Researchers have developed a new graphene-based elastomer that can revolutionize prosthetic skin. The sponge-like material is highly sensitive to pressure and vibrations, even more so than the human skin.

The 3-D printed graphene scaffold appeared on the cover of ACS Nano.

The team from Northwestern University found a way to develop three-dimensional structures with graphene nanoflakes. The key was that they incorporate only a part of graphene in the structures – high enough to retain some of its praised properties, but low enough so that it can create robust macroscopic structures.

“People have tried to print graphene before,” Shah said. “But it’s been a mostly polymer composite with graphene making up less than 20 percent of the volume.”

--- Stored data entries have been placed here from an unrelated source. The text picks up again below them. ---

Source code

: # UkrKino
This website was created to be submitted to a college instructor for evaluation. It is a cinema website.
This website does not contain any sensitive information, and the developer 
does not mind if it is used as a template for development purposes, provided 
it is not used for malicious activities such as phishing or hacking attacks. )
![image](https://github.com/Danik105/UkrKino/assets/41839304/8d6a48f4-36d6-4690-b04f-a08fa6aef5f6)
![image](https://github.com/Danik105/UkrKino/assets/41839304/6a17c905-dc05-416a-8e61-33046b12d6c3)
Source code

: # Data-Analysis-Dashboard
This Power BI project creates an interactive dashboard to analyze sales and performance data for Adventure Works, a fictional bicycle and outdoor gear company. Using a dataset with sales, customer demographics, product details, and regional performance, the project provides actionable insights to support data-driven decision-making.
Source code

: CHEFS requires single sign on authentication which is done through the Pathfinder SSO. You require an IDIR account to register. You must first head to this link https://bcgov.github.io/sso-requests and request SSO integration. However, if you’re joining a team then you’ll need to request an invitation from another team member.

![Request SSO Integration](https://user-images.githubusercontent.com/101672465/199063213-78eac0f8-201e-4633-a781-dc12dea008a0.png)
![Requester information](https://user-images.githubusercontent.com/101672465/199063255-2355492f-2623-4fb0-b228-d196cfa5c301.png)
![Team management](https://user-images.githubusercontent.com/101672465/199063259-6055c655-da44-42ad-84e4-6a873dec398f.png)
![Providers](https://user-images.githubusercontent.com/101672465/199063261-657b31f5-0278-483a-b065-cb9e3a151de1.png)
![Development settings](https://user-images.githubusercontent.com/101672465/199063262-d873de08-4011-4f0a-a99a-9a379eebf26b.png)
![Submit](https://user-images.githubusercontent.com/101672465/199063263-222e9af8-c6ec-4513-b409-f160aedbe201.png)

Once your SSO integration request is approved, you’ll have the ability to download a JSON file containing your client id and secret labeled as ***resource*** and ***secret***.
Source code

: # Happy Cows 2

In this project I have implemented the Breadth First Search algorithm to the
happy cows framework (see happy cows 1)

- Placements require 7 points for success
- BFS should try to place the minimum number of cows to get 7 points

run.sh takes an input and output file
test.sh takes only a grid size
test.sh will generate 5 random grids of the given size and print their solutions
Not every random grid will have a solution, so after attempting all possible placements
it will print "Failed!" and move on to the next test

The result is an ink-like material with the best properties of both worlds – it retains graphene’s electrical conductivity, and is very stable and sturdy to be used as a prosthetic.

“It’s a liquid ink,” Shah explained. “After the ink is extruded, one of the solvents in the system evaporates right away, causing the structure to solidify nearly instantly. The presence of the other solvents and the interaction with the specific polymer binder chosen also has a significant contribution to its resulting flexibility and properties. Because it holds its shape, we are able to build larger, well-defined objects.”

It works so well that even some of its creators were surprised. Professor Dan Li and Dr Ling Qiu from the Monash Centre for Atomically Thin Materials (MCATM) praised the results:

“This graphene elastomer is a flexible, ultra-light material which can detect pressures and vibrations across a broad bandwidth of frequencies. It far exceeds the response range of our skin, and it also has a very fast response time, much faster than conventional polymer elastomer.”

“Although we often take it for granted, the pressure sensors in our skin allow us to do things like hold a cup without dropping it, crushing it, or spilling the contents. The sensitivity and response time of G-elastomer could allow a prosthetic hand or a robot to be even more dexterous than a human, while the flexibility could allow us to create next generation flexible electronic devices,” he said.

The applications for this type of technology are limitless. Not only can it lead to developing better, softer robots which can for example aid in healthcare or take care of the elders, but it can create a new generation of skin prosthetics. Right now, despite the great advancement in prosthetics provided by 3D printing, skin prosthetics still remain a challenge due to their lack of sensitivity.